2016-Science and Technology Increasingly Converge
Part 2
In my previous blog, I have been discussing some of the technological and scientific opportunities in preventative health care. So what does personalized medicine mean?
PERSONALIZED MEDICINE AND GENETIC PROFILING ON THE RISE
Personalized medicine is an emerging practice that uses an individual’s genetic profile to guide decisions about the prevention, diagnosis, and treatment of disease. Knowing a patient’s genetic profile can help doctors select and administer the proper medication or therapy in the correct dose or regimen.
A report by PricewaterhouseCoopers (PwC) highlights that medical science and technological advancements have converged with the growing emphasis on health, wellness and prevention to push personalized medicine to a tipping point. We are now seeing a blurring of the lines between traditional healthcare offerings and consumer-oriented wellness products and services.
I think we need only be open-minded about innovations but also vigilant about expectations and about medical evidence in evaluating these products.
INCREASING USE OF GENOMICS AND OTHER DIAGNOSTICS
What this means is that with the help of genomics and other diagnostics we will increasingly be able to target medical care and identify an individual’s susceptibility to disease to predict how a given patient will respond to a particular drug.
Genetic testing, helping us understand personal risk, may be a wonderful starting point.
Genetic testing will also help eliminate unnecessary treatments, reduce reactions to drugs and increase the efficacy of treatments and, ultimately, improve health outcomes.
In the field of oncology, we do tests on tumors for receptors, as a means of understanding the likelihood of a response to a certain drug.
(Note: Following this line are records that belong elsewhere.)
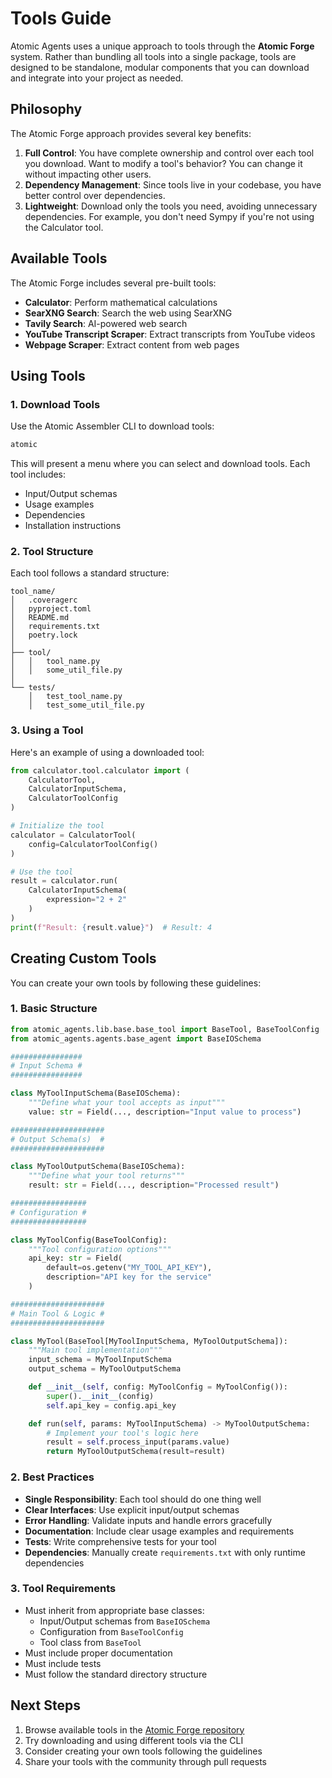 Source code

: # Tools Guide

Atomic Agents uses a unique approach to tools through the **Atomic Forge** system. Rather than bundling all tools into a single package, tools are designed to be standalone, modular components that you can download and integrate into your project as needed.

## Philosophy

The Atomic Forge approach provides several key benefits:

1. **Full Control**: You have complete ownership and control over each tool you download. Want to modify a tool's behavior? You can change it without impacting other users.
2. **Dependency Management**: Since tools live in your codebase, you have better control over dependencies.
3. **Lightweight**: Download only the tools you need, avoiding unnecessary dependencies. For example, you don't need Sympy if you're not using the Calculator tool.

## Available Tools

The Atomic Forge includes several pre-built tools:

- **Calculator**: Perform mathematical calculations
- **SearXNG Search**: Search the web using SearXNG
- **Tavily Search**: AI-powered web search
- **YouTube Transcript Scraper**: Extract transcripts from YouTube videos
- **Webpage Scraper**: Extract content from web pages

## Using Tools

### 1. Download Tools

Use the Atomic Assembler CLI to download tools:

```bash
atomic
```

This will present a menu where you can select and download tools. Each tool includes:
- Input/Output schemas
- Usage examples
- Dependencies
- Installation instructions

### 2. Tool Structure

Each tool follows a standard structure:

```
tool_name/
│   .coveragerc
│   pyproject.toml
│   README.md
│   requirements.txt
│   poetry.lock
│
├── tool/
│   │   tool_name.py
│   │   some_util_file.py
│
└── tests/
    │   test_tool_name.py
    │   test_some_util_file.py
```

### 3. Using a Tool

Here's an example of using a downloaded tool:

```python
from calculator.tool.calculator import (
    CalculatorTool,
    CalculatorInputSchema,
    CalculatorToolConfig
)

# Initialize the tool
calculator = CalculatorTool(
    config=CalculatorToolConfig()
)

# Use the tool
result = calculator.run(
    CalculatorInputSchema(
        expression="2 + 2"
    )
)
print(f"Result: {result.value}")  # Result: 4
```

## Creating Custom Tools

You can create your own tools by following these guidelines:

### 1. Basic Structure

```python
from atomic_agents.lib.base.base_tool import BaseTool, BaseToolConfig
from atomic_agents.agents.base_agent import BaseIOSchema

################
# Input Schema #
################

class MyToolInputSchema(BaseIOSchema):
    """Define what your tool accepts as input"""
    value: str = Field(..., description="Input value to process")

#####################
# Output Schema(s)  #
#####################

class MyToolOutputSchema(BaseIOSchema):
    """Define what your tool returns"""
    result: str = Field(..., description="Processed result")

#################
# Configuration #
#################

class MyToolConfig(BaseToolConfig):
    """Tool configuration options"""
    api_key: str = Field(
        default=os.getenv("MY_TOOL_API_KEY"),
        description="API key for the service"
    )

#####################
# Main Tool & Logic #
#####################

class MyTool(BaseTool[MyToolInputSchema, MyToolOutputSchema]):
    """Main tool implementation"""
    input_schema = MyToolInputSchema
    output_schema = MyToolOutputSchema

    def __init__(self, config: MyToolConfig = MyToolConfig()):
        super().__init__(config)
        self.api_key = config.api_key

    def run(self, params: MyToolInputSchema) -> MyToolOutputSchema:
        # Implement your tool's logic here
        result = self.process_input(params.value)
        return MyToolOutputSchema(result=result)
```

### 2. Best Practices

- **Single Responsibility**: Each tool should do one thing well
- **Clear Interfaces**: Use explicit input/output schemas
- **Error Handling**: Validate inputs and handle errors gracefully
- **Documentation**: Include clear usage examples and requirements
- **Tests**: Write comprehensive tests for your tool
- **Dependencies**: Manually create `requirements.txt` with only runtime dependencies

### 3. Tool Requirements

- Must inherit from appropriate base classes:
  - Input/Output schemas from `BaseIOSchema`
  - Configuration from `BaseToolConfig`
  - Tool class from `BaseTool`
- Must include proper documentation
- Must include tests
- Must follow the standard directory structure

## Next Steps

1. Browse available tools in the [Atomic Forge repository](https://github.com/BrainBlend-AI/atomic-agents/tree/main/atomic-forge)
2. Try downloading and using different tools via the CLI
3. Consider creating your own tools following the guidelines
4. Share your tools with the community through pull requests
This has become standard for example in breast cancer, learning whether a tumor is hormone sensitive or not, to then decide to treat with a hormone- blocking agent. This is not new. What is new is the arena of testing for prevention, not only for treatment options.
We are also now also seeing the growth of in-home testing of genetic products that are giving consumers information to will enable them to predict better medical risks, detect health issues sooner to manage their health. This early trend will no doubt continue in 2016 and beyond. So let’s welcome new options, but be careful as to medical evidence and expectations.